A Florencio Sánchez Cámara, In memoriam
Con dedicación y no poca violencia, el presidencialismo mexicano de la posrevolución fue edificando persistentemente los apuntalamientos de facto, que permitiéronle concentrar el mando político en el poder Ejecutivo, a fin de garantizar eficacia a las élites económicas locales y extranjeras que lo gobiernan desde su fase militarista Obregón-Calles hasta nuestros días, con la brillante excepción de Lázaro Cárdenas.
Para cimentar su poder político opuesto al Estado de derecho y a la nación, el presidencialismo se valió de un doble proceso corporativizador. En lo interno lo hizo con la sociedad política al sujetar las distintas instancias federativas, estatales y municipales a la voluntad del señor presidente, y asegurar su continuidad a través del dedazo entre un titular y su sucesor. La sociedad civil fue corporativizada de dos maneras: los partidos políticos se utilizaron para simular elecciones favorables, y lo mismo se hizo con las clases trabajadoras y patronales. El Presidente quedaría entonces en la cumbre de un sistema corporativizado en la mayoría de sus aspectos públicos.

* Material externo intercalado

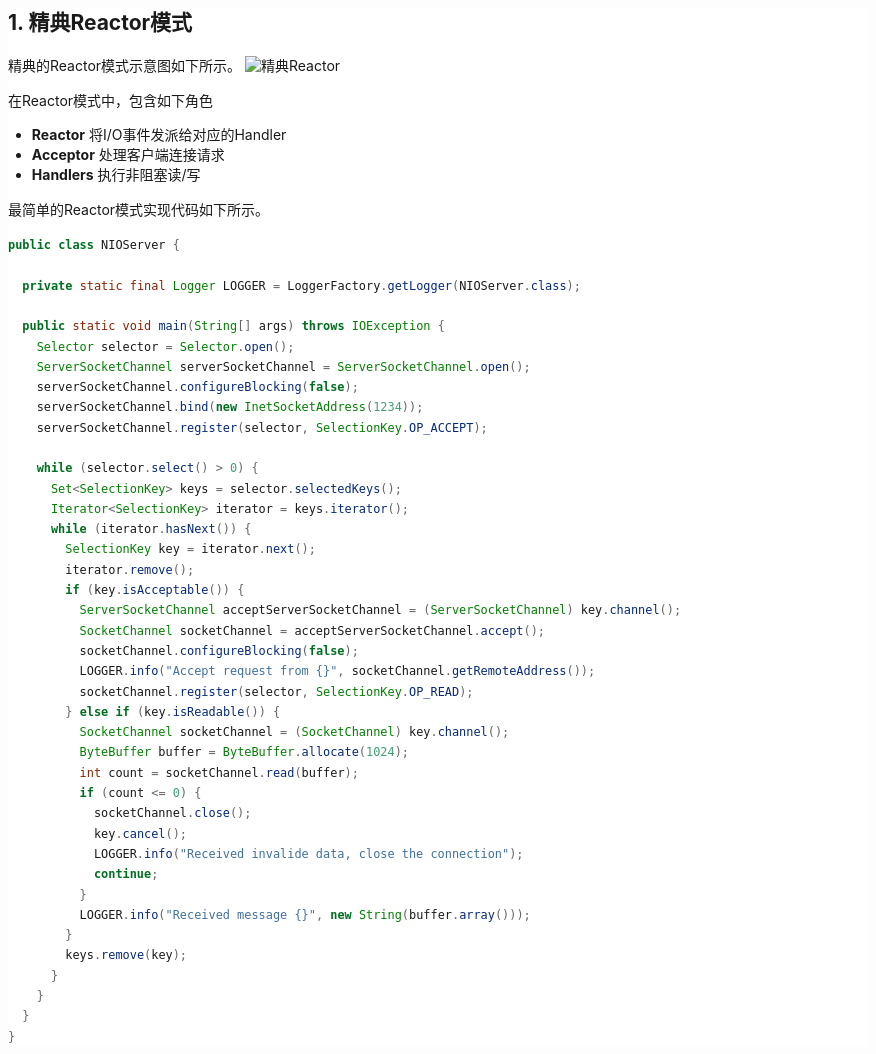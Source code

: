## 1. 精典Reactor模式

精典的Reactor模式示意图如下所示。
![精典Reactor](https://tva1.sinaimg.cn/large/00831rSTgy1gcfr09cqw5j31kc0m0tdq.jpg)

在Reactor模式中，包含如下角色

- **Reactor** 将I/O事件发派给对应的Handler
- **Acceptor** 处理客户端连接请求
- **Handlers** 执行非阻塞读/写

最简单的Reactor模式实现代码如下所示。

```java
public class NIOServer {

  private static final Logger LOGGER = LoggerFactory.getLogger(NIOServer.class);

  public static void main(String[] args) throws IOException {
    Selector selector = Selector.open();
    ServerSocketChannel serverSocketChannel = ServerSocketChannel.open();
    serverSocketChannel.configureBlocking(false);
    serverSocketChannel.bind(new InetSocketAddress(1234));
    serverSocketChannel.register(selector, SelectionKey.OP_ACCEPT);

    while (selector.select() > 0) {
      Set<SelectionKey> keys = selector.selectedKeys();
      Iterator<SelectionKey> iterator = keys.iterator();
      while (iterator.hasNext()) {
        SelectionKey key = iterator.next();
        iterator.remove();
        if (key.isAcceptable()) {
          ServerSocketChannel acceptServerSocketChannel = (ServerSocketChannel) key.channel();
          SocketChannel socketChannel = acceptServerSocketChannel.accept();
          socketChannel.configureBlocking(false);
          LOGGER.info("Accept request from {}", socketChannel.getRemoteAddress());
          socketChannel.register(selector, SelectionKey.OP_READ);
        } else if (key.isReadable()) {
          SocketChannel socketChannel = (SocketChannel) key.channel();
          ByteBuffer buffer = ByteBuffer.allocate(1024);
          int count = socketChannel.read(buffer);
          if (count <= 0) {
            socketChannel.close();
            key.cancel();
            LOGGER.info("Received invalide data, close the connection");
            continue;
          }
          LOGGER.info("Received message {}", new String(buffer.array()));
        }
        keys.remove(key);
      }
    }
  }
}
```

Pero ese agigantamiento del presidencialismo no hubiera ocurrido sin los apoyos de la Casa Blanca estadunidense, encargada de defender a cualquier precio las inversiones de sus empresas multinacionales, con el propósito de ajustar la conducta del gobierno mexicano a las estrategias del capitalismo mundial representado por el Tío Sam. La enseñanza fue muy ilustrativa; desde que el gobierno estadunidense logró que Obregón incumpliera el artículo 27 constitucional a cambio de reconocerlo, supo que la expansión global de la economía metropolitana dependía de subordinar a las autoridades extranjeras en cuyos países abundaran tanto materias primas como altas ganancias financieras. Ya que el poder material externo se infiltra a través de minorías locales, el presidencialismo mexicano entendió desde su acunamiento que sin estas minorías y sin aquel poder, o sea sin el gobierno norteamericano, su imperio dejaría de existir.
¿Qué es lo que ha sucedido en nuestro tiempo? En la medida en que las contradicciones entre el presidencialismo y la nación se agudizan, la sociedad civil quebranta ataduras corporativas y toma conciencia de su papel en el área política como defensora de los valores nacionales, procesos liberadores estos que en los últimos tres lustros lograron descubrir los pies de barro en que se sustenta el faraónico presidencialismo desvelado en su vacuidad por el EZLN, hacia enero de 1994. La guerra se volvió paz cuando el EZLN depuso las armas en acatamiento a la sociedad civil, e inició un diálogo con el gobierno orientado a la redignificación de la vida nacional en un marco de justicia y democracia. Los acuerdos de San Andrés Larráinzar son únicamente punto de partida que el presidencialismo rechazó a pesar de haberlos consentido, y desde entonces la violencia bélica con su paramilitarismo y contraconstitucionalismo se ha enseñoreado, con efectos gravísimos. Un presidencialismo sin pueblo ni legitimidad, y sustentado solamente en las armas puede causar las devastadoras explosiones que alarman al Tío Sam, según palabras de su jefa de Estado (La Jornada, no. 4951), poniendo en vilo a un gobierno que mira cómo caen en pedazos sus tradicionales sustentos corporativos. Haciendo a un lado los peligros del golpe fascista al estilo Fujimori, por ejemplo, el presidencialismo vive seguramente en un dilema: o doblegarse a las demandas libertarias, justicieras y constitucionales del pueblo, o agarrarse del aire y esperar su inevitable extinción. ¿O será de otro modo?